-- TASK DESCRIPTION --
Transcribe the data that follows in full. Leave out the pictures.

Start of RECORDED INFORMATION

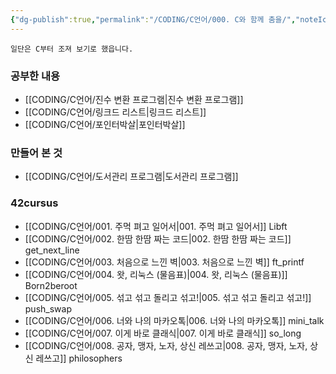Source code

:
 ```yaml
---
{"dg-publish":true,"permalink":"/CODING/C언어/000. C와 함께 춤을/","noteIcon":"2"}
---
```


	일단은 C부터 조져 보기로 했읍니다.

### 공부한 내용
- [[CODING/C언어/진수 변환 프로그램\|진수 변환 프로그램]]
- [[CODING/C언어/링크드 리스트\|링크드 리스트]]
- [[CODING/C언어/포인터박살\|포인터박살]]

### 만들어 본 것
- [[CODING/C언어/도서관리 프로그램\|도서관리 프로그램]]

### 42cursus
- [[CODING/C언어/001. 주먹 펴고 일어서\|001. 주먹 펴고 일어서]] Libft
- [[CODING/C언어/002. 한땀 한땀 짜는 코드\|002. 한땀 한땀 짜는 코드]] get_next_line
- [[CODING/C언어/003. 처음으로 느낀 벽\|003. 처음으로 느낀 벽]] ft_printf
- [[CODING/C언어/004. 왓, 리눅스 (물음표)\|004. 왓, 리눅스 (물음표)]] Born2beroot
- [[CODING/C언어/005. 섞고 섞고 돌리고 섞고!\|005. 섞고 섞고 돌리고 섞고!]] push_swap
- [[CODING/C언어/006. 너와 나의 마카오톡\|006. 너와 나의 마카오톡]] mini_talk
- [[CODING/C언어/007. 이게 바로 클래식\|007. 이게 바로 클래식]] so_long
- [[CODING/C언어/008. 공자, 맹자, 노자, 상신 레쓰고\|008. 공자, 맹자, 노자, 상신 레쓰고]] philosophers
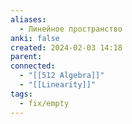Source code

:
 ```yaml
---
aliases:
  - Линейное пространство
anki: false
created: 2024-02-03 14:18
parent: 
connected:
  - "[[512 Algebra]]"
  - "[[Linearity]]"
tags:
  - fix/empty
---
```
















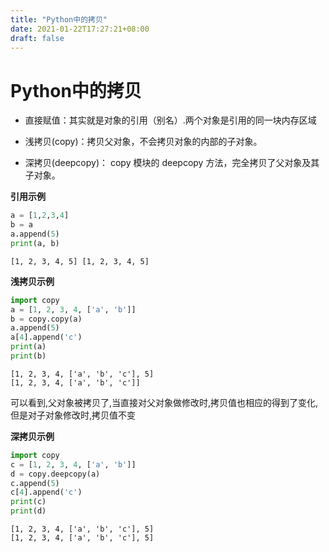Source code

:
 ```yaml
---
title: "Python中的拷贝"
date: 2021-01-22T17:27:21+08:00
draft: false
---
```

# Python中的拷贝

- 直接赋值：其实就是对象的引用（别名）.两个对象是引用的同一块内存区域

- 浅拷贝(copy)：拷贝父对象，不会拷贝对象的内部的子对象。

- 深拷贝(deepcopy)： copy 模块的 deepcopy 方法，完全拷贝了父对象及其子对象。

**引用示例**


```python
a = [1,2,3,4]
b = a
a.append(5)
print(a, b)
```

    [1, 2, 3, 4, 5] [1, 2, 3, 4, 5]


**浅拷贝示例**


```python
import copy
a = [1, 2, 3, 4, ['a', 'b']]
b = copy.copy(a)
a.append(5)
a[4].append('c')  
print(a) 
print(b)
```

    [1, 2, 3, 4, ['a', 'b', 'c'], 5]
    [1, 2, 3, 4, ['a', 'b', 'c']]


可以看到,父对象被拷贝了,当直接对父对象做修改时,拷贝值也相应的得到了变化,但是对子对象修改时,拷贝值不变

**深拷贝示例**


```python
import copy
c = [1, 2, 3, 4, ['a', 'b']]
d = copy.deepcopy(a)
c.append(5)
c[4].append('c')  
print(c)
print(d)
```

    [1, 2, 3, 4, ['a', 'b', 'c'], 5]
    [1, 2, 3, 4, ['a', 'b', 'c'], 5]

End of RECORDED INFORMATION

-- COMPLETED TASK --
Source code

:
 ```yaml
---
{"dg-publish":true,"permalink":"/CODING/C언어/000. C와 함께 춤을/","noteIcon":"2"}
---
```


	일단은 C부터 조져 보기로 했읍니다.

### 공부한 내용
- [[CODING/C언어/진수 변환 프로그램\|진수 변환 프로그램]]
- [[CODING/C언어/링크드 리스트\|링크드 리스트]]
- [[CODING/C언어/포인터박살\|포인터박살]]

### 만들어 본 것
- [[CODING/C언어/도서관리 프로그램\|도서관리 프로그램]]

### 42cursus
- [[CODING/C언어/001. 주먹 펴고 일어서\|001. 주먹 펴고 일어서]] Libft
- [[CODING/C언어/002. 한땀 한땀 짜는 코드\|002. 한땀 한땀 짜는 코드]] get_next_line
- [[CODING/C언어/003. 처음으로 느낀 벽\|003. 처음으로 느낀 벽]] ft_printf
- [[CODING/C언어/004. 왓, 리눅스 (물음표)\|004. 왓, 리눅스 (물음표)]] Born2beroot
- [[CODING/C언어/005. 섞고 섞고 돌리고 섞고!\|005. 섞고 섞고 돌리고 섞고!]] push_swap
- [[CODING/C언어/006. 너와 나의 마카오톡\|006. 너와 나의 마카오톡]] mini_talk
- [[CODING/C언어/007. 이게 바로 클래식\|007. 이게 바로 클래식]] so_long
- [[CODING/C언어/008. 공자, 맹자, 노자, 상신 레쓰고\|008. 공자, 맹자, 노자, 상신 레쓰고]] philosophers
Source code

:
 ```yaml
---
aliases:
  - Линейное пространство
anki: false
created: 2024-02-03 14:18
parent: 
connected:
  - "[[512 Algebra]]"
  - "[[Linearity]]"
tags:
  - fix/empty
---
```
















Source code

:
 ```yaml
---
title: "Python中的拷贝"
date: 2021-01-22T17:27:21+08:00
draft: false
---
```

# Python中的拷贝

- 直接赋值：其实就是对象的引用（别名）.两个对象是引用的同一块内存区域

- 浅拷贝(copy)：拷贝父对象，不会拷贝对象的内部的子对象。

- 深拷贝(deepcopy)： copy 模块的 deepcopy 方法，完全拷贝了父对象及其子对象。

**引用示例**


```python
a = [1,2,3,4]
b = a
a.append(5)
print(a, b)
```

    [1, 2, 3, 4, 5] [1, 2, 3, 4, 5]


**浅拷贝示例**


```python
import copy
a = [1, 2, 3, 4, ['a', 'b']]
b = copy.copy(a)
a.append(5)
a[4].append('c')  
print(a) 
print(b)
```

    [1, 2, 3, 4, ['a', 'b', 'c'], 5]
    [1, 2, 3, 4, ['a', 'b', 'c']]


可以看到,父对象被拷贝了,当直接对父对象做修改时,拷贝值也相应的得到了变化,但是对子对象修改时,拷贝值不变

**深拷贝示例**


```python
import copy
c = [1, 2, 3, 4, ['a', 'b']]
d = copy.deepcopy(a)
c.append(5)
c[4].append('c')  
print(c)
print(d)
```

    [1, 2, 3, 4, ['a', 'b', 'c'], 5]
    [1, 2, 3, 4, ['a', 'b', 'c'], 5]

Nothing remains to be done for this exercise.